■ Description of the task: Here is the task for the records below: repeat exactly the lines from the one with "## Reliability" to the one with "6. Right-Sizing the Resources.", both included, and nothing else.

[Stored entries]

⁂

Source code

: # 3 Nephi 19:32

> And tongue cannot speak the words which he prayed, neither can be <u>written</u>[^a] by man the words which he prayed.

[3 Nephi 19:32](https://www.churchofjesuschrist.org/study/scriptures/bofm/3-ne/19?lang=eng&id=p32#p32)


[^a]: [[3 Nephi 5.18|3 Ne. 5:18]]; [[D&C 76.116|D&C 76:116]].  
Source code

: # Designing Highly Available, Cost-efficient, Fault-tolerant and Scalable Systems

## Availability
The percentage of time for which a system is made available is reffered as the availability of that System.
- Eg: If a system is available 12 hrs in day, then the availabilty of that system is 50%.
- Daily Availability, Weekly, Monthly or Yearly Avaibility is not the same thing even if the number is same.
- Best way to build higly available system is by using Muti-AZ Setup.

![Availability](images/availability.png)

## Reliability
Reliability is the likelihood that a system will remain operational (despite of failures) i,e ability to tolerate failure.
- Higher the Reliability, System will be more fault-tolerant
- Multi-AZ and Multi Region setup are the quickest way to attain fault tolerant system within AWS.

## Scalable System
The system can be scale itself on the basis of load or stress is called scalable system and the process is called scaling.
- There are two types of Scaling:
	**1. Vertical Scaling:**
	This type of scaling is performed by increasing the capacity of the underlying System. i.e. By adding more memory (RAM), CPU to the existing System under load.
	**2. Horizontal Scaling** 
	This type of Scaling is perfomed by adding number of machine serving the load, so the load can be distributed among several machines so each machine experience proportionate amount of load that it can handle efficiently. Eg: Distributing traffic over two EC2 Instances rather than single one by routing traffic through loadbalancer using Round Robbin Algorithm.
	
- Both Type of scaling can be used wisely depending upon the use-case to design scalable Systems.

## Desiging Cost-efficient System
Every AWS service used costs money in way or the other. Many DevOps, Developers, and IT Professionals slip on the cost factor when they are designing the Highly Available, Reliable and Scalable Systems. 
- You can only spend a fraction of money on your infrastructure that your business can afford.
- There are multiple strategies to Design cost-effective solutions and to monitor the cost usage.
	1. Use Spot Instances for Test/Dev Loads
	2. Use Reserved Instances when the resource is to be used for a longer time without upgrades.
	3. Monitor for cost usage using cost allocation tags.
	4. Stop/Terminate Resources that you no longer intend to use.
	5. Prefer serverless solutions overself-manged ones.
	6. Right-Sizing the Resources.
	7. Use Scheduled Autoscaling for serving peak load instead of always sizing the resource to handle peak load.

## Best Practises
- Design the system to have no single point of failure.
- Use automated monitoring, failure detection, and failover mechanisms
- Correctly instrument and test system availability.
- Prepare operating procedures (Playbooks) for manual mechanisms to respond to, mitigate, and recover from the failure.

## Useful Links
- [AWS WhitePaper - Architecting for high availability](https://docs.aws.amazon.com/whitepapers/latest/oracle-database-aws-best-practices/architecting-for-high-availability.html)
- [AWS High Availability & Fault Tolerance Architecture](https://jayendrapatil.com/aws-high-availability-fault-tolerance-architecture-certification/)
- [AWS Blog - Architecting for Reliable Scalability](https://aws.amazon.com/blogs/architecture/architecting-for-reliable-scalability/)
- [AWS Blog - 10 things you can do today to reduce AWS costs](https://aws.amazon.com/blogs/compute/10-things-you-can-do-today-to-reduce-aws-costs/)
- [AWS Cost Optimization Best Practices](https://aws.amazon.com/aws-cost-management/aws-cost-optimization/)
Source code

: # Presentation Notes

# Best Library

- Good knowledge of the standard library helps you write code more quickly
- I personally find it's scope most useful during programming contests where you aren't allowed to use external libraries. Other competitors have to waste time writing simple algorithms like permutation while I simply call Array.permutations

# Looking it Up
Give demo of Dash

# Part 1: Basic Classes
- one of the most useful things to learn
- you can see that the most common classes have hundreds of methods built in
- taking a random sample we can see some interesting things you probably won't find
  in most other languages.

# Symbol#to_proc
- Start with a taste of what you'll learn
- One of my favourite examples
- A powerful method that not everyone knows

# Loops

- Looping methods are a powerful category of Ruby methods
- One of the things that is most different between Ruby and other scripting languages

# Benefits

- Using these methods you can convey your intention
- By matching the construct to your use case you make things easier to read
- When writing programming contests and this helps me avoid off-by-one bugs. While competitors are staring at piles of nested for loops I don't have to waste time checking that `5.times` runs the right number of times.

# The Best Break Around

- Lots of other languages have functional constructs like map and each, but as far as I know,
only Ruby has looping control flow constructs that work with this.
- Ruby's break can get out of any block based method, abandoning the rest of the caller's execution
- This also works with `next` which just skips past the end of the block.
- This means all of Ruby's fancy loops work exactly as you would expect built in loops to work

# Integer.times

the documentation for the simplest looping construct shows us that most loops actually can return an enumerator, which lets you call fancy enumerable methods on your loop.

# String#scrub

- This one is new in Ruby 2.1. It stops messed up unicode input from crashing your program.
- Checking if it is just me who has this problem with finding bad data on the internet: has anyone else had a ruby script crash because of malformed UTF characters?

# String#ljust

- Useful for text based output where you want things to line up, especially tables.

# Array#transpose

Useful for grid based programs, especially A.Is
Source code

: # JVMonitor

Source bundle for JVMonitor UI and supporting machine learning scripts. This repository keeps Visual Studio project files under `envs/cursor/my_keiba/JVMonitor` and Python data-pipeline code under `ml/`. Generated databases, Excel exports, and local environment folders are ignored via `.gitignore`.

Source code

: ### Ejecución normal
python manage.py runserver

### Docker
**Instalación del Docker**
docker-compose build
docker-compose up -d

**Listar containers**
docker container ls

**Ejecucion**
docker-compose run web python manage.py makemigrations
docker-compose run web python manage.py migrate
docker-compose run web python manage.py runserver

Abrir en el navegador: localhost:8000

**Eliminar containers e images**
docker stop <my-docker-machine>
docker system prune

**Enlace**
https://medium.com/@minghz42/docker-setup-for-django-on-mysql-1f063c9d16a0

⁂

■ Your response:
## Reliability
Reliability is the likelihood that a system will remain operational (despite of failures) i,e ability to tolerate failure.
- Higher the Reliability, System will be more fault-tolerant
- Multi-AZ and Multi Region setup are the quickest way to attain fault tolerant system within AWS.

## Scalable System
The system can be scale itself on the basis of load or stress is called scalable system and the process is called scaling.
- There are two types of Scaling:
	**1. Vertical Scaling:**
	This type of scaling is performed by increasing the capacity of the underlying System. i.e. By adding more memory (RAM), CPU to the existing System under load.
	**2. Horizontal Scaling** 
	This type of Scaling is perfomed by adding number of machine serving the load, so the load can be distributed among several machines so each machine experience proportionate amount of load that it can handle efficiently. Eg: Distributing traffic over two EC2 Instances rather than single one by routing traffic through loadbalancer using Round Robbin Algorithm.
	
- Both Type of scaling can be used wisely depending upon the use-case to design scalable Systems.

## Desiging Cost-efficient System
Every AWS service used costs money in way or the other. Many DevOps, Developers, and IT Professionals slip on the cost factor when they are designing the Highly Available, Reliable and Scalable Systems. 
- You can only spend a fraction of money on your infrastructure that your business can afford.
- There are multiple strategies to Design cost-effective solutions and to monitor the cost usage.
	1. Use Spot Instances for Test/Dev Loads
	2. Use Reserved Instances when the resource is to be used for a longer time without upgrades.
	3. Monitor for cost usage using cost allocation tags.
	4. Stop/Terminate Resources that you no longer intend to use.
	5. Prefer serverless solutions overself-manged ones.
	6. Right-Sizing the Resources.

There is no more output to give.